The data: Begin

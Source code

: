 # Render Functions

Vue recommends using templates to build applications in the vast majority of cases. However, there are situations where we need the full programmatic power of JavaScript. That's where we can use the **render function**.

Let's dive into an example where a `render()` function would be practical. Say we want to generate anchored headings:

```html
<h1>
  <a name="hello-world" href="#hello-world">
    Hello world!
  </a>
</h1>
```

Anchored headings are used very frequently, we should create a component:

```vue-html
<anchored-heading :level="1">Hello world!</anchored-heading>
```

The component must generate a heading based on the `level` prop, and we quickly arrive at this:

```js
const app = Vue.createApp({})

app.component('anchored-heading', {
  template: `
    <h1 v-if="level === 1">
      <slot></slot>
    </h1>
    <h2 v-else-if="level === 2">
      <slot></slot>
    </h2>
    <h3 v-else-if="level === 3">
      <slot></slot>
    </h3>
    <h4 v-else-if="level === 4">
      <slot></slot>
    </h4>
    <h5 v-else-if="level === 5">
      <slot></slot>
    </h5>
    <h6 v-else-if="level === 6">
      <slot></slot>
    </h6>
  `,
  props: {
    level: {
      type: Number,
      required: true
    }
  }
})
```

The data: End

- **Problem to solve**:
Pull out each line of the entries that contains "level".

- **Expected output**:
<anchored-heading :level="1">Hello world!</anchored-heading>
The component must generate a heading based on the `level` prop, and we quickly arrive at this:
    <h1 v-if="level === 1">
    <h2 v-else-if="level === 2">
    <h3 v-else-if="level === 3">
    <h4 v-else-if="level === 4">
    <h5 v-else-if="level === 5">
    <h6 v-else-if="level === 6">
    level: {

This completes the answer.